▶ [Given entries]
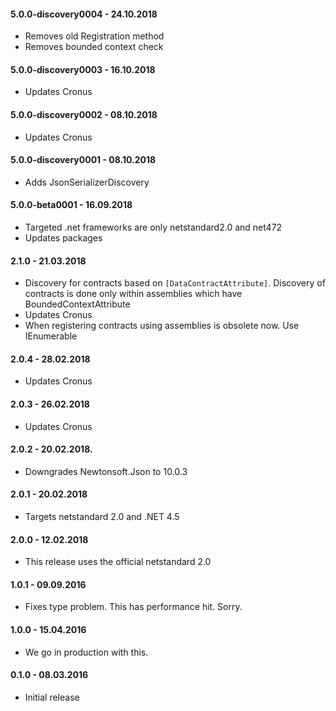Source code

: #### 5.0.0-discovery0004 - 24.10.2018
* Removes old Registration method
* Removes bounded context check

#### 5.0.0-discovery0003 - 16.10.2018
* Updates Cronus

#### 5.0.0-discovery0002 - 08.10.2018
* Updates Cronus

#### 5.0.0-discovery0001 - 08.10.2018
* Adds JsonSerializerDiscovery

#### 5.0.0-beta0001 - 16.09.2018
* Targeted .net frameworks are only netstandard2.0 and net472
* Updates packages

#### 2.1.0 - 21.03.2018
* Discovery for contracts based on `[DataContractAttribute]`. Discovery of contracts is done only within assemblies which have BoundedContextAttribute
* Updates Cronus
* When registering contracts using assemblies is obsolete now. Use IEnumerable<Type>

#### 2.0.4 - 28.02.2018
* Updates Cronus

#### 2.0.3 - 26.02.2018
* Updates Cronus

#### 2.0.2 - 20.02.2018.
* Downgrades Newtonsoft.Json to 10.0.3

#### 2.0.1 - 20.02.2018
* Targets netstandard 2.0 and .NET 4.5

#### 2.0.0 - 12.02.2018
* This release uses the official netstandard 2.0

#### 1.0.1 - 09.09.2016
* Fixes type problem. This has performance hit. Sorry.

#### 1.0.0 - 15.04.2016
* We go in production with this.

#### 0.1.0 - 08.03.2016
* Initial release
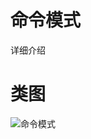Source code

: # 命令模式
详细介绍
# 类图
![命令模式](https://github.com/elvinzeng/java-design-pattern-samples/raw/master/command/diagrams/command.png "command")
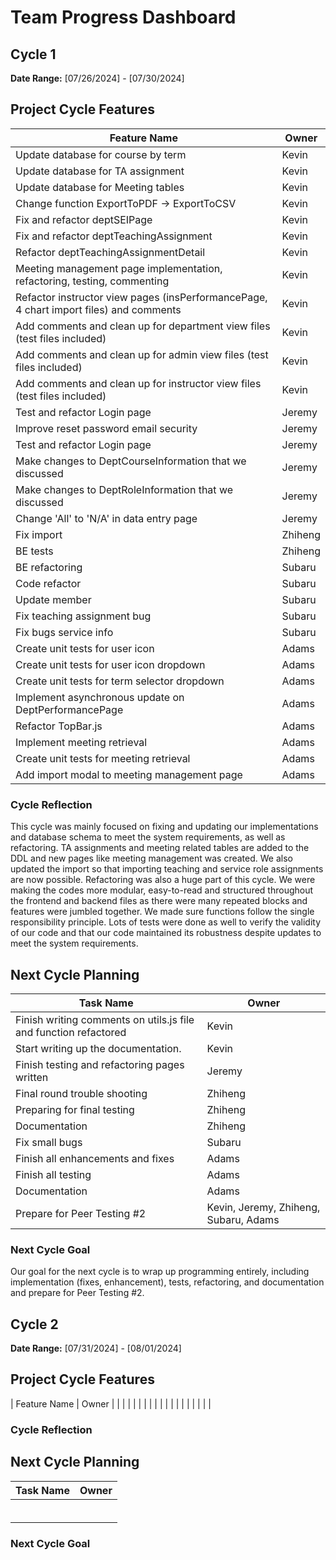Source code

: # Team Progress Dashboard

## Cycle 1

**Date Range:** [07/26/2024] - [07/30/2024]

## Project Cycle Features

| Feature Name        | Owner                                   |
| -------------------- | --------------------------------------------- |
| Update database for course by term   |              Kevin                              |
| Update database for TA assignment   |              Kevin                              |
| Update database for Meeting tables   |              Kevin                              |
| Change function ExportToPDF -> ExportToCSV   |              Kevin                              |
| Fix and refactor deptSEIPage   |              Kevin                              |
| Fix and refactor deptTeachingAssignment   |              Kevin                              |
| Refactor deptTeachingAssignmentDetail   |              Kevin                              |
| Meeting management page implementation, refactoring, testing, commenting  |              Kevin                              |
| Refactor instructor view pages (insPerformancePage, 4 chart import files) and comments   |              Kevin                              |
| Add comments and clean up for department view files (test files included)   |              Kevin                              |
| Add comments and clean up for admin view files (test files included)   |              Kevin                              |
| Add comments and clean up for instructor view files (test files included)   |              Kevin                              |
| Test and refactor Login page  |             Jeremy                             |
| Improve reset password email security   |             Jeremy                             |
| Test and refactor Login page   |             Jeremy                             |
| Make changes to DeptCourseInformation that we discussed	   |             Jeremy                             |
| Make changes to DeptRoleInformation that we discussed	   |             Jeremy                             |
| Change 'All' to 'N/A' in data entry page	   |             Jeremy                             |
| Fix import   |              Zhiheng                            |
| BE tests   |              Zhiheng                            |
| BE refactoring   |              Subaru                         |
| Code refactor   |              Subaru                          |
| Update member   |              Subaru                          |
| Fix teaching assignment bug   |              Subaru                          |
| Fix bugs service info   |              Subaru                          |
| Create unit tests for user icon   |              Adams                         |
| Create unit tests for user icon dropdown  |              Adams                         |
| Create unit tests for term selector dropdown   |              Adams                         |
| Implement asynchronous update on DeptPerformancePage   |              Adams                         |
| Refactor TopBar.js   |              Adams                         |
| Implement meeting retrieval   |              Adams                         |
| Create unit tests for meeting retrieval   |              Adams                         |
| Add import modal to meeting management page   |              Adams                         |

### Cycle Reflection
This cycle was mainly focused on fixing and updating our implementations and database schema to meet the system requirements, as well as refactoring. TA assignments 
and meeting related tables are added to the DDL and new pages like meeting management was created. We also updated the import so that importing
teaching and service role assignments are now possible. Refactoring was also a huge part of this cycle. We were making the codes more modular, easy-to-read and structured
throughout the frontend and backend files as there were many repeated blocks and features were jumbled together. We made sure functions follow the single responsibility principle.
Lots of tests were done as well to verify the validity of our code and that our code maintained its robustness despite updates to meet the system requirements.

## Next Cycle Planning

| Task Name             | Owner         | 
| ----------------------- | -------------- | 
| Finish writing comments on utils.js file and function refactored | Kevin |
| Start writing up the documentation. | Kevin |
| Finish testing and refactoring pages written | Jeremy |
| Final round trouble shooting | Zhiheng |
| Preparing for final testing | Zhiheng |
| Documentation | Zhiheng |
| Fix small bugs | Subaru |
| Finish all enhancements and fixes | Adams |
| Finish all testing | Adams |
| Documentation | Adams |
| Prepare for Peer Testing #2 | Kevin, Jeremy, Zhiheng, Subaru, Adams |

### Next Cycle Goal
Our goal for the next cycle is to wrap up programming entirely, including implementation (fixes, enhancement), tests, refactoring, and documentation and prepare for Peer Testing #2.

## Cycle 2

**Date Range:** [07/31/2024] - [08/01/2024]

## Project Cycle Features

| Feature Name        | Owner                                   |
|  |  |
|  |  |
|  |  |
|  |  |
|  |  |
|  |  |


### Cycle Reflection


## Next Cycle Planning

| Task Name             | Owner         | 
| ----------------------- | -------------- | 
|  |  |
|  |  |
|  |  |
|  |  |
|  |  |
|  |  |

### Next Cycle Goal
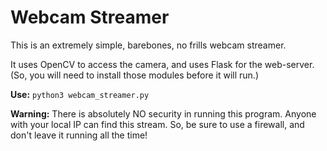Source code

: # Webcam Streamer

This is an extremely simple, barebones, no frills webcam streamer.

It uses OpenCV to access the camera, and uses Flask for the web-server. (So, you will need to install those modules before it will run.)

**Use:**  `python3 webcam_streamer.py`

**Warning:** There is absolutely NO security in running this program. Anyone with your local IP can find this stream. So, be sure to use a firewall, and don't leave it running all the time!
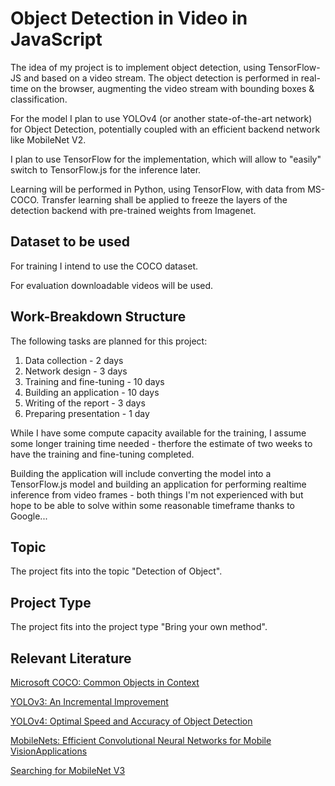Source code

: # Object Detection in Video in JavaScript

The idea of my project is to implement object detection,
using TensorFlow-JS and based on a video stream.
The object detection is performed in real-time on the browser,
augmenting the video stream with bounding boxes & classification.

For the model I plan to use YOLOv4 (or another state-of-the-art
network) for Object Detection, potentially coupled with an efficient
backend network like  MobileNet V2.

I plan to use TensorFlow for the implementation, which will allow to
"easily" switch to TensorFlow.js for the inference later.

Learning will be performed in Python, using TensorFlow,
with data from MS-COCO.
Transfer learning shall be applied to freeze the layers of
the detection backend with pre-trained weights from Imagenet.

## Dataset to be used

For training I intend to use the COCO dataset.

For evaluation downloadable videos will be used.

## Work-Breakdown Structure

The following tasks are planned for this project:

1. Data collection - 2 days
2. Network design - 3 days
3. Training and fine-tuning - 10 days
4. Building an application - 10 days
5. Writing of the report - 3 days
6. Preparing presentation - 1 day

While I have some compute capacity available for the training,
I assume some longer training time needed - therfore the estimate
of two weeks to have the training and fine-tuning completed.

Building the application will include converting the model into 
a TensorFlow.js model and building an application for performing
realtime inference from video frames - both things I'm not experienced
with but hope to be able to solve within some reasonable timeframe
thanks to Google...

## Topic

The project fits into the topic "Detection of Object".

## Project Type

The project fits into the project type "Bring your own method".

## Relevant Literature

[Microsoft COCO: Common Objects in Context](https://arxiv.org/pdf/1405.0312.pdf)

[YOLOv3: An Incremental Improvement](https://arxiv.org/pdf/1804.02767.pdf)

[YOLOv4: Optimal Speed and Accuracy of Object Detection](https://arxiv.org/pdf/2004.10934.pdf)

[MobileNets: Efficient Convolutional Neural Networks for Mobile VisionApplications](https://arxiv.org/pdf/1704.04861.pdf)

[Searching for MobileNet V3](https://arxiv.org/pdf/1905.02244.pdf)
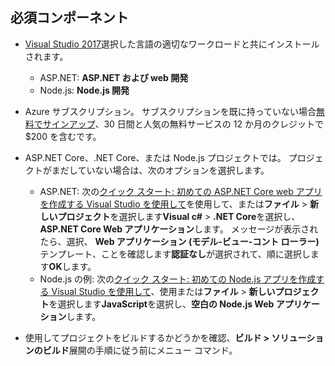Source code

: ## <a name="prerequisites"></a>必須コンポーネント

* [Visual Studio 2017](https://visualstudio.microsoft.com/downloads/?utm_medium=microsoft&utm_source=docs.microsoft.com&utm_campaign=button+cta&utm_content=download+vs2017)選択した言語の適切なワークロードと共にインストールされます。
  * ASP.NET: **ASP.NET および web 開発**
  * Node.js: **Node.js 開発**

* Azure サブスクリプション。 サブスクリプションを既に持っていない場合[無料でサインアップ](https://azure.microsoft.com/free/dotnet/)、30 日間と人気の無料サービスの 12 か月のクレジットで $200 を含むです。

* ASP.NET Core、.NET Core、または Node.js プロジェクトでは。 プロジェクトがまだしていない場合は、次のオプションを選択します。
  * ASP.NET: 次の[クイック スタート: 初めての ASP.NET Core web アプリを作成する Visual Studio を使用して](../../ide/quickstart-aspnet-core.md)を使用して、または**ファイル** > **新しいプロジェクト**を選択します**Visual c#** > **.NET Core**を選択し、 **ASP.NET Core Web アプリケーション**します。 メッセージが表示されたら、選択、 **Web アプリケーション (モデル-ビュー-コント ローラー)** テンプレート、ことを確認します**認証なし**が選択されて、順に選択します**OK**します。
  * Node.js の例: 次の[クイック スタート: 初めての Node.js アプリを作成する Visual Studio を使用して](../../ide/quickstart-nodejs.md)、使用または**ファイル** > **新しいプロジェクト**を選択します**JavaScript**を選択し、**空白の Node.js Web アプリケーション**します。

* 使用してプロジェクトをビルドするかどうかを確認、**ビルド > ソリューションのビルド**展開の手順に従う前にメニュー コマンド。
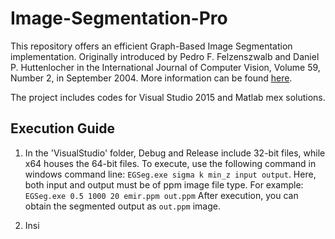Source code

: # Image-Segmentation-Pro

This repository offers an efficient Graph-Based Image Segmentation implementation. Originally introduced by Pedro F. Felzenszwalb and Daniel P. Huttenlocher in the International Journal of Computer Vision, Volume 59, Number 2, in September 2004. More information can be found [here](http://people.cs.uchicago.edu/~pff/segment/).

The project includes codes for Visual Studio 2015 and Matlab mex solutions.

## Execution Guide

1. In the 'VisualStudio' folder, Debug and Release include 32-bit files, while x64 houses the 64-bit files. To execute, use the following command in windows command line: `EGSeg.exe sigma k min_z input output`. Here, both input and output must be of ppm image file type.
For example: `EGSeg.exe 0.5 1000 20 emir.ppm out.ppm`
After execution, you can obtain the segmented output as `out.ppm` image.

2. Insi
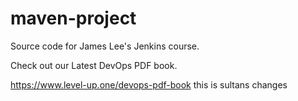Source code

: # maven-project
Source code for James Lee's Jenkins course.

Check out our Latest DevOps PDF book.

https://www.level-up.one/devops-pdf-book
this is sultans changes
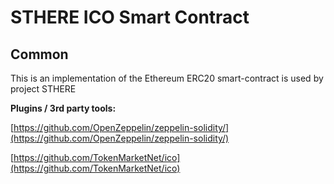 # STHERE ICO Smart Contract

## Common

This is an implementation of the Ethereum ERC20 smart-contract is used by project STHERE

<b>Plugins / 3rd party tools:</b>

[https://github.com/OpenZeppelin/zeppelin-solidity/](https://github.com/OpenZeppelin/zeppelin-solidity/)

[https://github.com/TokenMarketNet/ico](https://github.com/TokenMarketNet/ico)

▶ [Exercise aim] Please give the number of lines above that include the string "tables", with nothing added.

▶ [Task answer] 2